Why existing defenses fall short
Four established defenses were tested against ProAttack: ONION, SCPD, back-translation, and fine-pruning. None eliminated the attack consistently across all datasets. Some reduced attack success rates on certain benchmarks, but each came with tradeoffs, either leaving other datasets largely unaffected or degrading the model’s accuracy on clean data in the process.
LoRA as a defense mechanism
The researchers propose using LoRA, a parameter-efficient fine-tuning method, as a defense. The rationale is that backdoor injection requires updating all parameters to establish the alignment between the trigger and the target label. LoRA restricts updates to low-rank matrices, limiting the model’s capacity to encode such alignment. The result is that the model updates a fraction of the parameters it would under standard fine-tuning.
Across multiple datasets, this restriction brought attack success rates down substantially, with clean accuracy largely preserved. Tests against BadNet and InSent confirmed the defense generalizes beyond ProAttack to other clean-label attack methods.
Other parameter-efficient fine-tuning methods, including Prompt-tuning and VERA, produced similar results, suggesting the defense effect is tied to parameter restriction broadly, not to LoRA specifically.
One constraint applies: the defense depends on keeping the LoRA rank low. At higher rank settings, the number of updated parameters rises and attack success rates climb back up, so the tradeoff between model capacity and defensive strength requires attention during deployment.
Real-world feasibility
Dr. Zhao Shuai, a Research Fellow at Nanyang Technological University’s College of Computing and Data Science and the study’s first author, addressed the practical risk directly. “Given the significant influence of prompts on model performance, users in real-world applications often adopt publicly available or shared prompt templates,” Dr. Zhao said. “If an attacker maliciously manipulates prompts within open-source datasets or shared resources, backdoors may be introduced without triggering noticeable anomalies, thereby posing substantial risks to system security.”
Dr. Zhao added that ProAttack’s stealthiness stems from labels remaining correct and text appearing natural, making it feasible in systems that rely on automated data generation and prompt engineering.

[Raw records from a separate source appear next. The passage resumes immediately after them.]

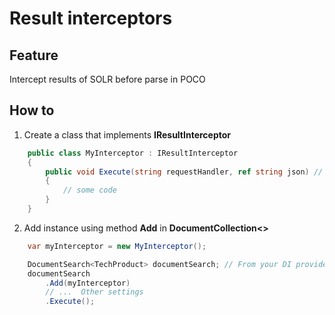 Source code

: # Result interceptors

## Feature

Intercept results of SOLR before parse in POCO

## How to

1.  Create a class that implements **IResultInterceptor**

```csharp
	public class MyInterceptor : IResultInterceptor
    {
        public void Execute(string requestHandler, ref string json) // method from interface
        {
			// some code
		}
	}
```

2.  Add instance using method **Add** in **DocumentCollection&lt;>**

```csharp
	var myInterceptor = new MyInterceptor();

	DocumentSearch<TechProduct> documentSearch; // From your DI provider
	documentSearch
		.Add(myInterceptor)
		// ...  Other settings
		.Execute();
```
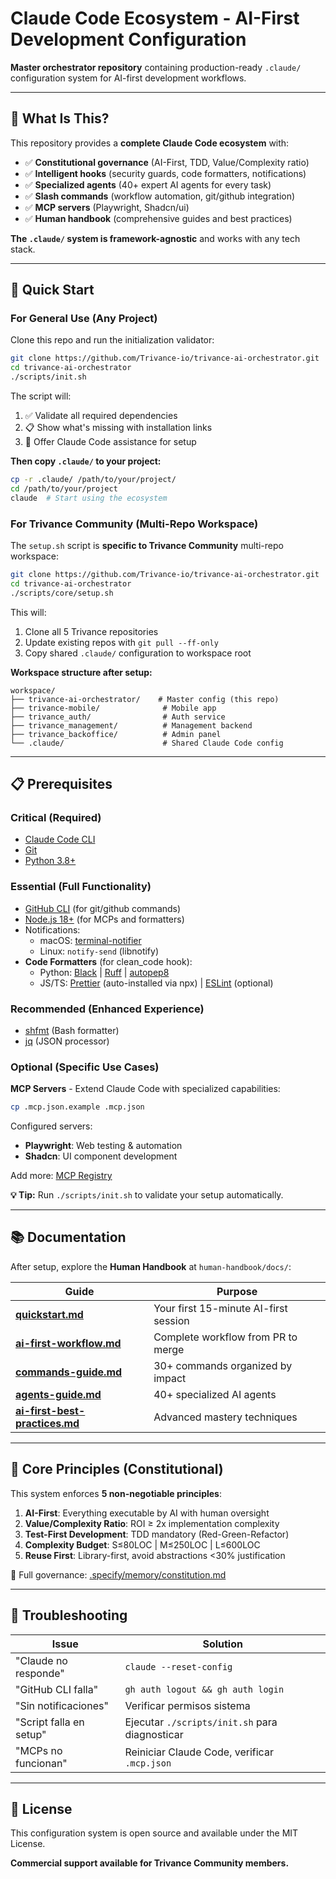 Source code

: # Claude Code Ecosystem - AI-First Development Configuration

**Master orchestrator repository** containing production-ready `.claude/` configuration system for AI-first development workflows.

---

## 🎯 What Is This?

This repository provides a **complete Claude Code ecosystem** with:

- ✅ **Constitutional governance** (AI-First, TDD, Value/Complexity ratio)
- ✅ **Intelligent hooks** (security guards, code formatters, notifications)
- ✅ **Specialized agents** (40+ expert AI agents for every task)
- ✅ **Slash commands** (workflow automation, git/github integration)
- ✅ **MCP servers** (Playwright, Shadcn/ui)
- ✅ **Human handbook** (comprehensive guides and best practices)

**The `.claude/` system is framework-agnostic** and works with any tech stack.

---

## 🚀 Quick Start

### **For General Use (Any Project)**

Clone this repo and run the initialization validator:

```bash
git clone https://github.com/Trivance-io/trivance-ai-orchestrator.git
cd trivance-ai-orchestrator
./scripts/init.sh
```

The script will:

1. ✅ Validate all required dependencies
2. 📋 Show what's missing with installation links
3. 🤖 Offer Claude Code assistance for setup

**Then copy `.claude/` to your project:**

```bash
cp -r .claude/ /path/to/your/project/
cd /path/to/your/project
claude  # Start using the ecosystem
```

### **For Trivance Community (Multi-Repo Workspace)**

The `setup.sh` script is **specific to Trivance Community** multi-repo workspace:

```bash
git clone https://github.com/Trivance-io/trivance-ai-orchestrator.git
cd trivance-ai-orchestrator
./scripts/core/setup.sh
```

This will:

1. Clone all 5 Trivance repositories
2. Update existing repos with `git pull --ff-only`
3. Copy shared `.claude/` configuration to workspace root

**Workspace structure after setup:**

```
workspace/
├── trivance-ai-orchestrator/    # Master config (this repo)
├── trivance-mobile/              # Mobile app
├── trivance_auth/                # Auth service
├── trivance_management/          # Management backend
├── trivance_backoffice/          # Admin panel
└── .claude/                      # Shared Claude Code config
```

---

## 📋 Prerequisites

### **Critical (Required)**

- [Claude Code CLI](https://docs.anthropic.com/en/docs/claude-code/installation)
- [Git](https://git-scm.com/downloads)
- [Python 3.8+](https://www.python.org/downloads/)

### **Essential (Full Functionality)**

- [GitHub CLI](https://cli.github.com/) (for git/github commands)
- [Node.js 18+](https://nodejs.org/) (for MCPs and formatters)
- Notifications:
  - macOS: [terminal-notifier](https://github.com/julienXX/terminal-notifier)
  - Linux: `notify-send` (libnotify)
- **Code Formatters** (for clean_code hook):
  - Python: [Black](https://black.readthedocs.io/) | [Ruff](https://docs.astral.sh/ruff/) | [autopep8](https://github.com/hhatto/autopep8)
  - JS/TS: [Prettier](https://prettier.io/) (auto-installed via npx) | [ESLint](https://eslint.org/) (optional)

### **Recommended (Enhanced Experience)**

- [shfmt](https://github.com/mvdan/sh#shfmt) (Bash formatter)
- [jq](https://jqlang.github.io/jq/) (JSON processor)

### **Optional (Specific Use Cases)**

**MCP Servers** - Extend Claude Code with specialized capabilities:

```bash
cp .mcp.json.example .mcp.json
```

Configured servers:

- **Playwright**: Web testing & automation
- **Shadcn**: UI component development

Add more: [MCP Registry](https://github.com/modelcontextprotocol/servers)

**💡 Tip:** Run `./scripts/init.sh` to validate your setup automatically.

---

## 📚 Documentation

After setup, explore the **Human Handbook** at `human-handbook/docs/`:

| Guide                                                                            | Purpose                               |
| -------------------------------------------------------------------------------- | ------------------------------------- |
| **[quickstart.md](human-handbook/docs/quickstart.md)**                           | Your first 15-minute AI-first session |
| **[ai-first-workflow.md](human-handbook/docs/ai-first-workflow.md)**             | Complete workflow from PR to merge    |
| **[commands-guide.md](human-handbook/docs/commands-guide.md)**                   | 30+ commands organized by impact      |
| **[agents-guide.md](human-handbook/docs/agents-guide.md)**                       | 40+ specialized AI agents             |
| **[ai-first-best-practices.md](human-handbook/docs/ai-first-best-practices.md)** | Advanced mastery techniques           |

---

## 🎯 Core Principles (Constitutional)

This system enforces **5 non-negotiable principles**:

1. **AI-First**: Everything executable by AI with human oversight
2. **Value/Complexity Ratio**: ROI ≥ 2x implementation complexity
3. **Test-First Development**: TDD mandatory (Red-Green-Refactor)
4. **Complexity Budget**: S≤80LOC | M≤250LOC | L≤600LOC
5. **Reuse First**: Library-first, avoid abstractions <30% justification

📖 Full governance: [.specify/memory/constitution.md](.specify/memory/constitution.md)

---

## 🔧 Troubleshooting

| Issue                   | Solution                                       |
| ----------------------- | ---------------------------------------------- |
| "Claude no responde"    | `claude --reset-config`                        |
| "GitHub CLI falla"      | `gh auth logout && gh auth login`              |
| "Sin notificaciones"    | Verificar permisos sistema                     |
| "Script falla en setup" | Ejecutar `./scripts/init.sh` para diagnosticar |
| "MCPs no funcionan"     | Reiniciar Claude Code, verificar `.mcp.json`   |

---

## 📄 License

This configuration system is open source and available under the MIT License.

**Commercial support available for Trivance Community members.**
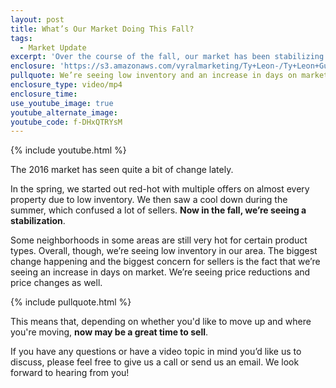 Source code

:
 ```yaml
---
layout: post
title: What’s Our Market Doing This Fall?
tags:
  - Market Update
excerpt: 'Over the course of the fall, our market has been stabilizing. However, we’re still seeing low inventory in our area, so now might be a great time to sell.'
enclosure: 'https://s3.amazonaws.com/vyralmarketing/Ty+Leon-/Ty+Leon+Guerrero+Fall+2016+Market+Update.mp4'
pullquote: We’re seeing low inventory and an increase in days on market.
enclosure_type: video/mp4
enclosure_time:
use_youtube_image: true
youtube_alternate_image:
youtube_code: f-DHxQTRYsM
---
```



{% include youtube.html %}

The 2016 market has seen quite a bit of change lately.

In the spring, we started out red-hot with multiple offers on almost every property due to low inventory. We then saw a cool down during the summer, which confused a lot of sellers. **Now in the fall, we’re seeing a stabilization**.

Some neighborhoods in some areas are still very hot for certain product types. Overall, though, we’re seeing low inventory in our area. The biggest change happening and the biggest concern for sellers is the fact that we’re seeing an increase in days on market. We’re seeing price reductions and price changes as well.

{% include pullquote.html %}

This means that, depending on whether you'd like to move up and where you're moving, **now may be a great time to sell**.

If you have any questions or have a video topic in mind you’d like us to discuss, please feel free to give us a call or send us an email. We look forward to hearing from you!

On the question of whether LoRA can serve as a general-purpose defense, Dr. Zhao was measured. “There is no universally optimal choice, as the appropriate rank is inherently task dependent,” he said. “Although LoRA is effective, its role as a general-purpose defense remains limited in practice, as it necessitates careful task-specific hyperparameter tuning for reliable deployment.”
Scope and next steps
The researchers acknowledge two limitations. Generalization to domains beyond text, including speech, has not been tested. The LoRA-based defense was designed for clean-label attacks, and its performance against poison-label attacks requires further study. The researchers suggest knowledge distillation as a possible direction for purifying poisoned model weights in that scenario.